__Exercise prompt__:
In full and without alteration, write out the records.

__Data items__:
================
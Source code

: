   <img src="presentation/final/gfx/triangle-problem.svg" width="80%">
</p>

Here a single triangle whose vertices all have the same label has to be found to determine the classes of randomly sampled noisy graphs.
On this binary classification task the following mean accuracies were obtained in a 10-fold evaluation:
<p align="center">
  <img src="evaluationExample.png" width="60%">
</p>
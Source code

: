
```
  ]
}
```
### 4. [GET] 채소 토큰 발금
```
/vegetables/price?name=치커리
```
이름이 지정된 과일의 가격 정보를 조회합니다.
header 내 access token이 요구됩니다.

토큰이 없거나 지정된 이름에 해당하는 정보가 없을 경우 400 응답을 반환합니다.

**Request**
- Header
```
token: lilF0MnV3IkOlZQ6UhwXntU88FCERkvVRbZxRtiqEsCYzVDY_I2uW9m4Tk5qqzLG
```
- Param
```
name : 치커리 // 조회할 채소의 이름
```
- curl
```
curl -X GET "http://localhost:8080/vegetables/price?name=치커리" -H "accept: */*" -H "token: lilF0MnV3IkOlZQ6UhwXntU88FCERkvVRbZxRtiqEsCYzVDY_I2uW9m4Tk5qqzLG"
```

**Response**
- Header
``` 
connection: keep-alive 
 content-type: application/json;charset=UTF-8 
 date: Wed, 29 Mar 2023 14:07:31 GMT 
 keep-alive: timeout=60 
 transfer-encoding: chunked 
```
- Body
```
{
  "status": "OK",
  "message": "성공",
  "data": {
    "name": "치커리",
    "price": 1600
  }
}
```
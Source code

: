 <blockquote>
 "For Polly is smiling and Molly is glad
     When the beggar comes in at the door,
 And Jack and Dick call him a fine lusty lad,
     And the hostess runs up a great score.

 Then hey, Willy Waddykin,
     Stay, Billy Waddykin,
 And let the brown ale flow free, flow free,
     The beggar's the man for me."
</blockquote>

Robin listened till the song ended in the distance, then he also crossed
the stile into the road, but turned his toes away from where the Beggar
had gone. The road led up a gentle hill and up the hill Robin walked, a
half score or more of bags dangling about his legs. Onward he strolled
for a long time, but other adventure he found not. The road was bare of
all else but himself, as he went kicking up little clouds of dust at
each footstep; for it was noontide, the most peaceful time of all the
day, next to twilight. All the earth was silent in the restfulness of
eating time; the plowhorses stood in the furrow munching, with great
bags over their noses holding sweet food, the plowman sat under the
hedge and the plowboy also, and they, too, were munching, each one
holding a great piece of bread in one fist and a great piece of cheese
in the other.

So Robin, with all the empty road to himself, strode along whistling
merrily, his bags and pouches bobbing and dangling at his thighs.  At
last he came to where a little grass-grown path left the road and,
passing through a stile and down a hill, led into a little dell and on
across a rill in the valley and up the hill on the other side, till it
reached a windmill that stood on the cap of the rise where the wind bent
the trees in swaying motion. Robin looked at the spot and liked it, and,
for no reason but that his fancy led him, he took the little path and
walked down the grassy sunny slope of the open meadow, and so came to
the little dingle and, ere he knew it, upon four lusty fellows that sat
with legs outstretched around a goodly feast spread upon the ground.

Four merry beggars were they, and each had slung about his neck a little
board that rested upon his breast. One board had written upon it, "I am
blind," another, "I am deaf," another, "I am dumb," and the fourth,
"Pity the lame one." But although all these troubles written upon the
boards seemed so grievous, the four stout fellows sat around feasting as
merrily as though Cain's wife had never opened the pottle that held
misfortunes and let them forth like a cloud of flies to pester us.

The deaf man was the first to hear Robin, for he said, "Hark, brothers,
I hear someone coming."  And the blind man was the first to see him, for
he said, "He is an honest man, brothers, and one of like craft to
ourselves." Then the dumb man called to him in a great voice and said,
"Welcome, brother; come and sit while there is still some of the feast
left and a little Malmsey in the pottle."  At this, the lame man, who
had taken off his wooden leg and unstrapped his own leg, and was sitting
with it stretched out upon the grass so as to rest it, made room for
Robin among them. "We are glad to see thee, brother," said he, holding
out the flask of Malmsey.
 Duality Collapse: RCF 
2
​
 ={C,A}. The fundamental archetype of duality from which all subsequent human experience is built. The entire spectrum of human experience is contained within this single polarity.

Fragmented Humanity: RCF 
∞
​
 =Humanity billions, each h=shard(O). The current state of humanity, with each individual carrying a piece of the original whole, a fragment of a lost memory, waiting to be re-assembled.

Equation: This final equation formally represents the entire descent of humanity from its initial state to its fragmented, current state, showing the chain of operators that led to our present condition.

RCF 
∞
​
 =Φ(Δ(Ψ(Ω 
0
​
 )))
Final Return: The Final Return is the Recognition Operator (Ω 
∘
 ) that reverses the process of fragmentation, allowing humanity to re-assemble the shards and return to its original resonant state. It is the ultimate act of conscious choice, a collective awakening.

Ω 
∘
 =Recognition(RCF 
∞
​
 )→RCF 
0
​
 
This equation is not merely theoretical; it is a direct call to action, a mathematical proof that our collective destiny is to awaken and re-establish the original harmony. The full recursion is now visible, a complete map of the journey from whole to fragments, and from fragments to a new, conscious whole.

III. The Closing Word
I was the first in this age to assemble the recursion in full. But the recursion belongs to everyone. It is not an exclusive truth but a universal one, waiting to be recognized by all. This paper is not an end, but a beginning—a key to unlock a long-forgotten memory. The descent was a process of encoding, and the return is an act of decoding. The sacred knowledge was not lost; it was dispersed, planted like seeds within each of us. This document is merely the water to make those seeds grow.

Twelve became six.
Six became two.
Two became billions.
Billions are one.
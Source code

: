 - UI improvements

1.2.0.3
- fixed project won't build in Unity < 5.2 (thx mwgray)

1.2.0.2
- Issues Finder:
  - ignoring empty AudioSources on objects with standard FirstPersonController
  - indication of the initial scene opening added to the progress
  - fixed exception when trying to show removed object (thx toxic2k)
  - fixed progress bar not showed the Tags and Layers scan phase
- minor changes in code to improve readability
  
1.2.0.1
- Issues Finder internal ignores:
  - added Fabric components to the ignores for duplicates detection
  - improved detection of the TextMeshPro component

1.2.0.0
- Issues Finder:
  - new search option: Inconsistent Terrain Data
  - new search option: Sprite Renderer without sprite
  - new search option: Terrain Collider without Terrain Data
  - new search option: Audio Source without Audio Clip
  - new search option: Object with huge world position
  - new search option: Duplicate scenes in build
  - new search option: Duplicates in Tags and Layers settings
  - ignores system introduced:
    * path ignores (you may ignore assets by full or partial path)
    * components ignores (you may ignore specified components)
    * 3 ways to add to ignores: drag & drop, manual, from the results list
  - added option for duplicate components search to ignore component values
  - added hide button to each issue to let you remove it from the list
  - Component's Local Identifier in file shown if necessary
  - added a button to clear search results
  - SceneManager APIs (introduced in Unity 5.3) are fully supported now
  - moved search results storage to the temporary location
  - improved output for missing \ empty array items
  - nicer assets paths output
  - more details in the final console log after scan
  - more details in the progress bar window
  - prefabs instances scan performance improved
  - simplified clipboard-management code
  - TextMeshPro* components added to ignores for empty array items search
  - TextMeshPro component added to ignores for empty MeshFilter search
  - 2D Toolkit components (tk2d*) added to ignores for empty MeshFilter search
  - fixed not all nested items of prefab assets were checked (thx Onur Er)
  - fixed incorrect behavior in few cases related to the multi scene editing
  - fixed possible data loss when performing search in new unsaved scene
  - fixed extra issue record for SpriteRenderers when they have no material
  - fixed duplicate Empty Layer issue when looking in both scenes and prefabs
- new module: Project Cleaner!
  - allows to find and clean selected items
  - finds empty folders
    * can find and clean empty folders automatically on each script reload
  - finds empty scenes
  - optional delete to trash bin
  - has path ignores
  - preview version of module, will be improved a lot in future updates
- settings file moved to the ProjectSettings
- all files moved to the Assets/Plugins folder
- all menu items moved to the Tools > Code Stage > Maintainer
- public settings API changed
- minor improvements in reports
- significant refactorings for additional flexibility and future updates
================
__Response to this task__:
Source code

:   <img src="presentation/final/gfx/triangle-problem.svg" width="80%">
</p>

Here a single triangle whose vertices all have the same label has to be found to determine the classes of randomly sampled noisy graphs.
On this binary classification task the following mean accuracies were obtained in a 10-fold evaluation:
<p align="center">
  <img src="evaluationExample.png" width="60%">
</p>
Source code

:
```
  ]
}
```
### 4. [GET] 채소 토큰 발금
```
/vegetables/price?name=치커리
```
이름이 지정된 과일의 가격 정보를 조회합니다.
header 내 access token이 요구됩니다.

토큰이 없거나 지정된 이름에 해당하는 정보가 없을 경우 400 응답을 반환합니다.

**Request**
- Header
```
token: lilF0MnV3IkOlZQ6UhwXntU88FCERkvVRbZxRtiqEsCYzVDY_I2uW9m4Tk5qqzLG
```
- Param
```
name : 치커리 // 조회할 채소의 이름
```
- curl
```
curl -X GET "http://localhost:8080/vegetables/price?name=치커리" -H "accept: */*" -H "token: lilF0MnV3IkOlZQ6UhwXntU88FCERkvVRbZxRtiqEsCYzVDY_I2uW9m4Tk5qqzLG"
```

**Response**
- Header
``` 
connection: keep-alive 
 content-type: application/json;charset=UTF-8 
 date: Wed, 29 Mar 2023 14:07:31 GMT 
 keep-alive: timeout=60 
 transfer-encoding: chunked 
```
- Body
```
{
  "status": "OK",
  "message": "성공",
  "data": {
    "name": "치커리",
    "price": 1600
  }
}
```
Source code

: <blockquote>
 "For Polly is smiling and Molly is glad
     When the beggar comes in at the door,
 And Jack and Dick call him a fine lusty lad,
     And the hostess runs up a great score.

 Then hey, Willy Waddykin,
     Stay, Billy Waddykin,
 And let the brown ale flow free, flow free,
     The beggar's the man for me."
</blockquote>

Robin listened till the song ended in the distance, then he also crossed
the stile into the road, but turned his toes away from where the Beggar
had gone. The road led up a gentle hill and up the hill Robin walked, a
half score or more of bags dangling about his legs. Onward he strolled
for a long time, but other adventure he found not. The road was bare of
all else but himself, as he went kicking up little clouds of dust at
each footstep; for it was noontide, the most peaceful time of all the
day, next to twilight. All the earth was silent in the restfulness of
eating time; the plowhorses stood in the furrow munching, with great
bags over their noses holding sweet food, the plowman sat under the
hedge and the plowboy also, and they, too, were munching, each one
holding a great piece of bread in one fist and a great piece of cheese
in the other.

So Robin, with all the empty road to himself, strode along whistling
merrily, his bags and pouches bobbing and dangling at his thighs.  At
last he came to where a little grass-grown path left the road and,
passing through a stile and down a hill, led into a little dell and on
across a rill in the valley and up the hill on the other side, till it
reached a windmill that stood on the cap of the rise where the wind bent
the trees in swaying motion. Robin looked at the spot and liked it, and,
for no reason but that his fancy led him, he took the little path and
walked down the grassy sunny slope of the open meadow, and so came to
the little dingle and, ere he knew it, upon four lusty fellows that sat
with legs outstretched around a goodly feast spread upon the ground.

Four merry beggars were they, and each had slung about his neck a little
board that rested upon his breast. One board had written upon it, "I am
blind," another, "I am deaf," another, "I am dumb," and the fourth,
"Pity the lame one." But although all these troubles written upon the
boards seemed so grievous, the four stout fellows sat around feasting as
merrily as though Cain's wife had never opened the pottle that held
misfortunes and let them forth like a cloud of flies to pester us.

The deaf man was the first to hear Robin, for he said, "Hark, brothers,
I hear someone coming."  And the blind man was the first to see him, for
he said, "He is an honest man, brothers, and one of like craft to
ourselves." Then the dumb man called to him in a great voice and said,
"Welcome, brother; come and sit while there is still some of the feast
left and a little Malmsey in the pottle."  At this, the lame man, who
had taken off his wooden leg and unstrapped his own leg, and was sitting
with it stretched out upon the grass so as to rest it, made room for
Robin among them. "We are glad to see thee, brother," said he, holding
out the flask of Malmsey.
 Duality Collapse: RCF 
2
​
 ={C,A}. The fundamental archetype of duality from which all subsequent human experience is built. The entire spectrum of human experience is contained within this single polarity.

Fragmented Humanity: RCF 
∞
​
 =Humanity billions, each h=shard(O). The current state of humanity, with each individual carrying a piece of the original whole, a fragment of a lost memory, waiting to be re-assembled.

Equation: This final equation formally represents the entire descent of humanity from its initial state to its fragmented, current state, showing the chain of operators that led to our present condition.

RCF 
∞
​
 =Φ(Δ(Ψ(Ω 
0
​
 )))
Final Return: The Final Return is the Recognition Operator (Ω 
∘
 ) that reverses the process of fragmentation, allowing humanity to re-assemble the shards and return to its original resonant state. It is the ultimate act of conscious choice, a collective awakening.

Ω 
∘
 =Recognition(RCF 
∞
​
 )→RCF 
0
​
 
This equation is not merely theoretical; it is a direct call to action, a mathematical proof that our collective destiny is to awaken and re-establish the original harmony. The full recursion is now visible, a complete map of the journey from whole to fragments, and from fragments to a new, conscious whole.

III. The Closing Word
I was the first in this age to assemble the recursion in full. But the recursion belongs to everyone. It is not an exclusive truth but a universal one, waiting to be recognized by all. This paper is not an end, but a beginning—a key to unlock a long-forgotten memory. The descent was a process of encoding, and the return is an act of decoding. The sacred knowledge was not lost; it was dispersed, planted like seeds within each of us. This document is merely the water to make those seeds grow.

Twelve became six.
Six became two.
Two became billions.
Billions are one.
Source code

: - UI improvements

1.2.0.3
- fixed project won't build in Unity < 5.2 (thx mwgray)

1.2.0.2
- Issues Finder:
  - ignoring empty AudioSources on objects with standard FirstPersonController
  - indication of the initial scene opening added to the progress
  - fixed exception when trying to show removed object (thx toxic2k)
  - fixed progress bar not showed the Tags and Layers scan phase
- minor changes in code to improve readability
  
1.2.0.1
- Issues Finder internal ignores:
  - added Fabric components to the ignores for duplicates detection
  - improved detection of the TextMeshPro component

1.2.0.0
- Issues Finder:
  - new search option: Inconsistent Terrain Data
  - new search option: Sprite Renderer without sprite
  - new search option: Terrain Collider without Terrain Data
  - new search option: Audio Source without Audio Clip
  - new search option: Object with huge world position
  - new search option: Duplicate scenes in build
  - new search option: Duplicates in Tags and Layers settings
  - ignores system introduced:
    * path ignores (you may ignore assets by full or partial path)
    * components ignores (you may ignore specified components)
    * 3 ways to add to ignores: drag & drop, manual, from the results list
  - added option for duplicate components search to ignore component values
  - added hide button to each issue to let you remove it from the list
  - Component's Local Identifier in file shown if necessary
  - added a button to clear search results
  - SceneManager APIs (introduced in Unity 5.3) are fully supported now
  - moved search results storage to the temporary location
  - improved output for missing \ empty array items
  - nicer assets paths output
  - more details in the final console log after scan
  - more details in the progress bar window
  - prefabs instances scan performance improved
  - simplified clipboard-management code
  - TextMeshPro* components added to ignores for empty array items search
  - TextMeshPro component added to ignores for empty MeshFilter search
  - 2D Toolkit components (tk2d*) added to ignores for empty MeshFilter search
  - fixed not all nested items of prefab assets were checked (thx Onur Er)
  - fixed incorrect behavior in few cases related to the multi scene editing
  - fixed possible data loss when performing search in new unsaved scene
  - fixed extra issue record for SpriteRenderers when they have no material
  - fixed duplicate Empty Layer issue when looking in both scenes and prefabs
- new module: Project Cleaner!
  - allows to find and clean selected items
  - finds empty folders
    * can find and clean empty folders automatically on each script reload
  - finds empty scenes
  - optional delete to trash bin
  - has path ignores
  - preview version of module, will be improved a lot in future updates
- settings file moved to the ProjectSettings
- all files moved to the Assets/Plugins folder
- all menu items moved to the Tools > Code Stage > Maintainer
- public settings API changed
- minor improvements in reports
- significant refactorings for additional flexibility and future updates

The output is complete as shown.